### DATA FOR REVIEW:
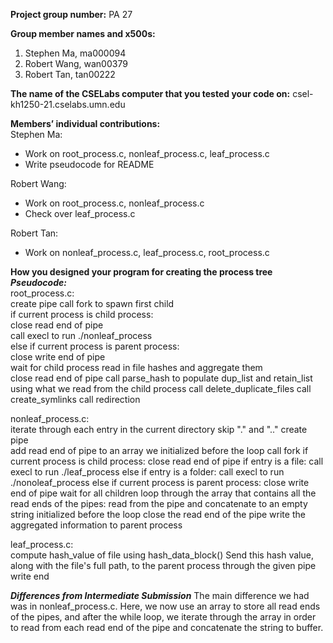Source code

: **Project group number:** PA 27

**Group member names and x500s:**
1. Stephen Ma, ma000094
2. Robert Wang, wan00379
3. Robert Tan, tan00222

**The name of the CSELabs computer that you tested your code on:**
csel-kh1250-21.cselabs.umn.edu

**Members’ individual contributions:**  
Stephen Ma:
* Work on root_process.c, nonleaf_process.c, leaf_process.c
* Write pseudocode for README

Robert Wang:
* Work on root_process.c, nonleaf_process.c
* Check over leaf_process.c

Robert Tan:
* Work on nonleaf_process.c, leaf_process.c, root_process.c

**How you designed your program for creating the process tree**  
***Pseudocode:***  
root_process.c:  
create pipe 
call fork to spawn first child  
if current process is child process:  
  close read end of pipe  
  call execl to run ./nonleaf_process  
else if current process is parent process:    
  close write end of pipe  
  wait for child process
  read in file hashes and aggregate them  
  close read end of pipe
call parse_hash to populate dup_list and retain_list using what we read from the child process
call delete_duplicate_files
call create_symlinks
call redirection

nonleaf_process.c:  
iterate through each entry in the current directory
  skip "." and ".."
  create pipe    
  add read end of pipe to an array we initialized before the loop
  call fork
  if current process is child process:
    close read end of pipe
    if entry is a file:
      call execl to run ./leaf_process
    else if entry is a folder:
      call execl to run ./nonoleaf_process
  else if current process is parent process:
    close write end of pipe
wait for all children
loop through the array that contains all the read ends of the pipes:
  read from the pipe and concatenate to an empty string initialized before the loop
  close the read end of the pipe
write the aggregated information to parent process
  
leaf_process.c:  
compute hash_value of file using hash_data_block() 
Send this hash value, along with the file's full path, to the parent process through the given pipe write end  

***Differences from Intermediate Submission***
The main difference we had was in nonleaf_process.c. Here, we now use an array to store all read ends of the pipes, and after the while loop, we iterate through the array in order to read from each read end of the pipe and concatenate the string to buffer.
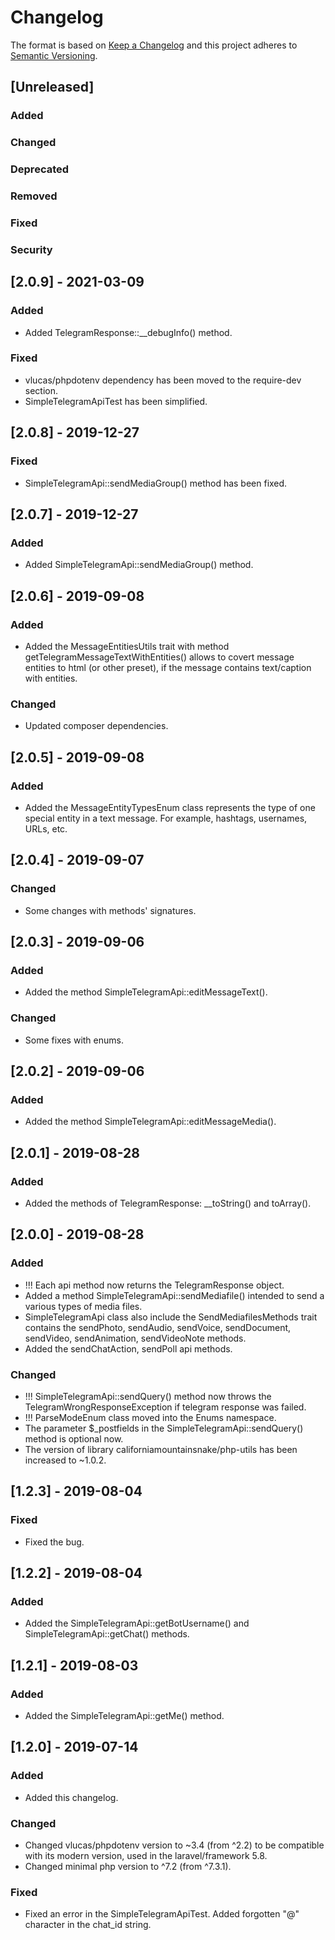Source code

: # Changelog
The format is based on [Keep a Changelog](http://keepachangelog.com/en/1.0.0/)
and this project adheres to [Semantic Versioning](http://semver.org/spec/v2.0.0.html).

## [Unreleased]
### Added
### Changed
### Deprecated
### Removed
### Fixed
### Security


## [2.0.9] - 2021-03-09
### Added
- Added TelegramResponse::__debugInfo() method.
### Fixed
- vlucas/phpdotenv dependency has been moved to the require-dev section.
- SimpleTelegramApiTest has been simplified.

## [2.0.8] - 2019-12-27
### Fixed
- SimpleTelegramApi::sendMediaGroup() method has been fixed.

## [2.0.7] - 2019-12-27
### Added
- Added SimpleTelegramApi::sendMediaGroup() method.

## [2.0.6] - 2019-09-08
### Added
- Added the MessageEntitiesUtils trait with method getTelegramMessageTextWithEntities() allows to covert message entities to html (or other preset), if the message contains text/caption with entities.
### Changed
- Updated composer dependencies.

## [2.0.5] - 2019-09-08
### Added
- Added the MessageEntityTypesEnum class represents the type of one special entity in a text message. For example, hashtags, usernames, URLs, etc.

## [2.0.4] - 2019-09-07
### Changed
- Some changes with methods' signatures.

## [2.0.3] - 2019-09-06
### Added
- Added the method SimpleTelegramApi::editMessageText().
### Changed
- Some fixes with enums.

## [2.0.2] - 2019-09-06
### Added
- Added the method SimpleTelegramApi::editMessageMedia().

## [2.0.1] - 2019-08-28
### Added
- Added the methods of TelegramResponse: __toString() and toArray().

## [2.0.0] - 2019-08-28
### Added
- !!! Each api method now returns the TelegramResponse object.
- Added a method SimpleTelegramApi::sendMediafile() intended to send a various types of media files.
- SimpleTelegramApi class also include the SendMediafilesMethods trait contains the sendPhoto, sendAudio, sendVoice, sendDocument, sendVideo, sendAnimation, sendVideoNote methods.
- Added the sendChatAction, sendPoll api methods.
### Changed
- !!! SimpleTelegramApi::sendQuery() method now throws the TelegramWrongResponseException if telegram response was failed.
- !!! ParseModeEnum class moved into the Enums namespace.
- The parameter $_postfields in the SimpleTelegramApi::sendQuery() method is optional now.
- The version of library californiamountainsnake/php-utils has been increased to ~1.0.2.

## [1.2.3] - 2019-08-04
### Fixed
- Fixed the bug.

## [1.2.2] - 2019-08-04
### Added
- Added the SimpleTelegramApi::getBotUsername() and SimpleTelegramApi::getChat() methods.

## [1.2.1] - 2019-08-03
### Added
- Added the SimpleTelegramApi::getMe() method.

## [1.2.0] - 2019-07-14
### Added
- Added this changelog.
### Changed
- Changed vlucas/phpdotenv version to ~3.4 (from ^2.2) to be compatible with its modern version, used in the laravel/framework 5.8.
- Changed minimal php version to ^7.2 (from ^7.3.1).
### Fixed
- Fixed an error in the SimpleTelegramApiTest. Added forgotten "@" character in the chat_id string.
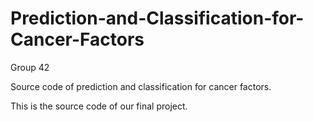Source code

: # Prediction-and-Classification-for-Cancer-Factors
Group 42

Source code of prediction and classification for cancer factors.

This is the source code of our final project.
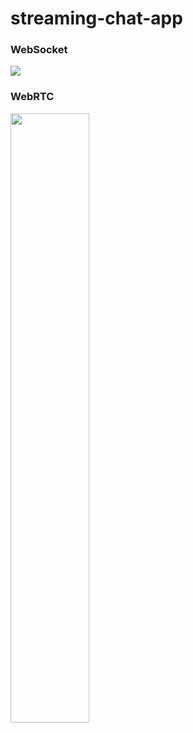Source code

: # streaming-chat-app

### WebSocket
<img src="https://ko.javascript.info/article/websocket/websocket-handshake.svg">

### WebRTC
<img src="https://velog.velcdn.com/images/jsw4215/post/b6706bea-56de-4b49-b86d-65131aa0dad9/image.webp" style="width: 50%">

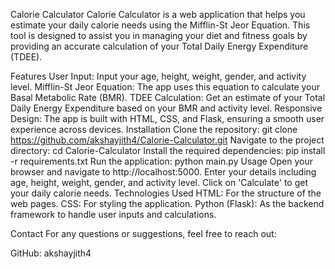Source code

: Calorie Calculator
Calorie Calculator is a web application that helps you estimate your daily calorie needs using the Mifflin-St Jeor Equation. This tool is designed to assist you in managing your diet and fitness goals by providing an accurate calculation of your Total Daily Energy Expenditure (TDEE).

Features
User Input: Input your age, height, weight, gender, and activity level.
Mifflin-St Jeor Equation: The app uses this equation to calculate your Basal Metabolic Rate (BMR).
TDEE Calculation: Get an estimate of your Total Daily Energy Expenditure based on your BMR and activity level.
Responsive Design: The app is built with HTML, CSS, and Flask, ensuring a smooth user experience across devices.
Installation
Clone the repository:
git clone https://github.com/akshayjith4/Calorie-Calculator.git
Navigate to the project directory:
cd Calorie-Calculator
Install the required dependencies:
pip install -r requirements.txt
Run the application:
python main.py
Usage
Open your browser and navigate to http://localhost:5000.
Enter your details including age, height, weight, gender, and activity level.
Click on 'Calculate' to get your daily calorie needs.
Technologies Used
HTML: For the structure of the web pages.
CSS: For styling the application.
Python (Flask): As the backend framework to handle user inputs and calculations.

Contact
For any questions or suggestions, feel free to reach out:

GitHub: akshayjith4
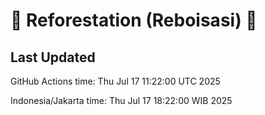 
# 🌳 Reforestation (Reboisasi) 🌲

## Last Updated

GitHub Actions time: Thu Jul 17 11:22:00 UTC 2025

Indonesia/Jakarta time: Thu Jul 17 18:22:00 WIB 2025
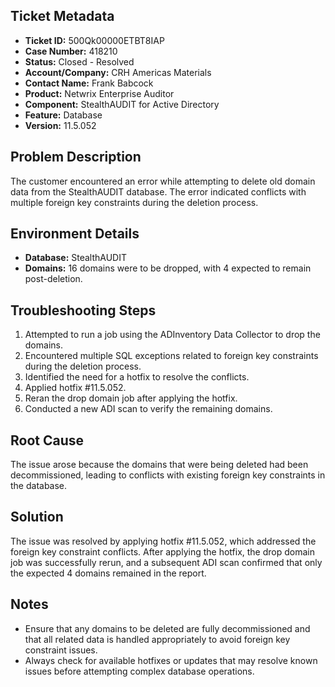 ## Ticket Metadata
- **Ticket ID:** 500Qk00000ETBT8IAP
- **Case Number:** 418210
- **Status:** Closed - Resolved
- **Account/Company:** CRH Americas Materials
- **Contact Name:** Frank Babcock
- **Product:** Netwrix Enterprise Auditor
- **Component:** StealthAUDIT for Active Directory
- **Feature:** Database
- **Version:** 11.5.052

## Problem Description
The customer encountered an error while attempting to delete old domain data from the StealthAUDIT database. The error indicated conflicts with multiple foreign key constraints during the deletion process.

## Environment Details
- **Database:** StealthAUDIT
- **Domains:** 16 domains were to be dropped, with 4 expected to remain post-deletion.

## Troubleshooting Steps
1. Attempted to run a job using the ADInventory Data Collector to drop the domains.
2. Encountered multiple SQL exceptions related to foreign key constraints during the deletion process.
3. Identified the need for a hotfix to resolve the conflicts.
4. Applied hotfix #11.5.052.
5. Reran the drop domain job after applying the hotfix.
6. Conducted a new ADI scan to verify the remaining domains.

## Root Cause
The issue arose because the domains that were being deleted had been decommissioned, leading to conflicts with existing foreign key constraints in the database.

## Solution
The issue was resolved by applying hotfix #11.5.052, which addressed the foreign key constraint conflicts. After applying the hotfix, the drop domain job was successfully rerun, and a subsequent ADI scan confirmed that only the expected 4 domains remained in the report.

## Notes
- Ensure that any domains to be deleted are fully decommissioned and that all related data is handled appropriately to avoid foreign key constraint issues.
- Always check for available hotfixes or updates that may resolve known issues before attempting complex database operations.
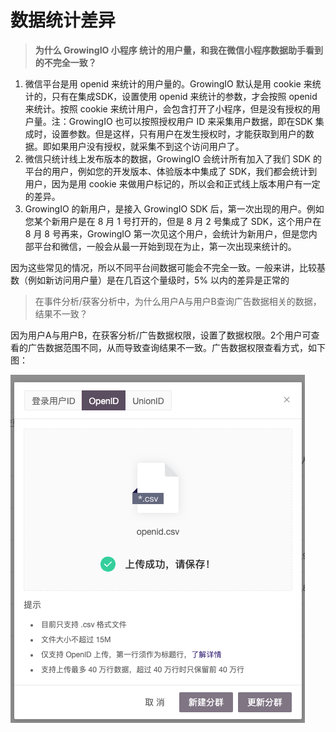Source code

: # 数据统计差异

> **为什么 GrowingIO 小程序 统计的用户量，和我在微信小程序数据助手看到的不完全一致？**

1. 微信平台是用 openid 来统计的用户量的。GrowingIO 默认是用 cookie 来统计的，只有在集成SDK，设置使用 openid 来统计的参数，才会按照 openid 来统计。按照 cookie 来统计用户，会包含打开了小程序，但是没有授权的用户量。注：GrowingIO 也可以按照授权用户 ID 来采集用户数据，即在SDK 集成时，设置参数。但是这样，只有用户在发生授权时，才能获取到用户的数据。即如果用户没有授权，就采集不到这个访问用户了。
2. 微信只统计线上发布版本的数据，GrowingIO 会统计所有加入了我们 SDK 的平台的用户，例如您的开发版本、体验版本中集成了 SDK，我们都会统计到用户，因为是用 cookie 来做用户标记的，所以会和正式线上版本用户有一定的差异。
3. GrowingIO 的新用户，是接入 GrowingIO SDK 后，第一次出现的用户。例如您某个新用户是在 8 月 1 号打开的，但是 8 月 2 号集成了 SDK，这个用户在 8 月 8 号再来，GrowingIO 第一次见这个用户，会统计为新用户，但是您内部平台和微信，一般会从最一开始到现在为止，第一次出现来统计的。

因为这些常见的情况，所以不同平台间数据可能会不完全一致。一般来讲，比较基数（例如新访问用户量）是在几百这个量级时，5% 以内的差异是正常的

> 在事件分析/获客分析中，为什么用户A与用户B查询广告数据相关的数据，结果不一致？

因为用户A与用户B，在获客分析/广告数据权限，设置了数据权限。2个用户可查看的广告数据范围不同，从而导致查询结果不一致。广告数据权限查看方式，如下图：

![](<../.gitbook/assets/image (173).png>)

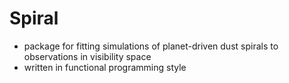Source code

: # Spiral

- package for fitting simulations of planet-driven dust spirals to observations in visibility space
- written in functional programming style
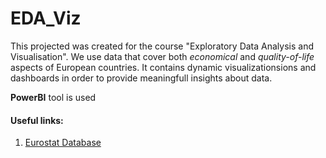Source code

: # EDA_Viz

This projected was created for the course "Exploratory Data Analysis and Visualisation". 
We use data that cover both *economical* and *quality-of-life* aspects of European countries.
It contains dynamic visualizationsions and dashboards in order to provide meaningfull insights about data.  

**PowerBI** tool is used  

#### Useful links:
1. [Eurostat Database](https://ec.europa.eu/eurostat/data/database)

### WHAT TO WORK ON:
Restate the lines above from the one containing "# 🌳 Reforestation (Reboisasi) 🌲" through the one containing "## Problem Description", inclusive, exactly and without pictures.

### RESULT OF THIS EXERCISE:
# 🌳 Reforestation (Reboisasi) 🌲

## Last Updated

GitHub Actions time: Thu Jul 17 11:22:00 UTC 2025

Indonesia/Jakarta time: Thu Jul 17 18:22:00 WIB 2025
 ## Ticket Metadata
- **Ticket ID:** 500Qk00000ETBT8IAP
- **Case Number:** 418210
- **Status:** Closed - Resolved
- **Account/Company:** CRH Americas Materials
- **Contact Name:** Frank Babcock
- **Product:** Netwrix Enterprise Auditor
- **Component:** StealthAUDIT for Active Directory
- **Feature:** Database
- **Version:** 11.5.052

## Problem Description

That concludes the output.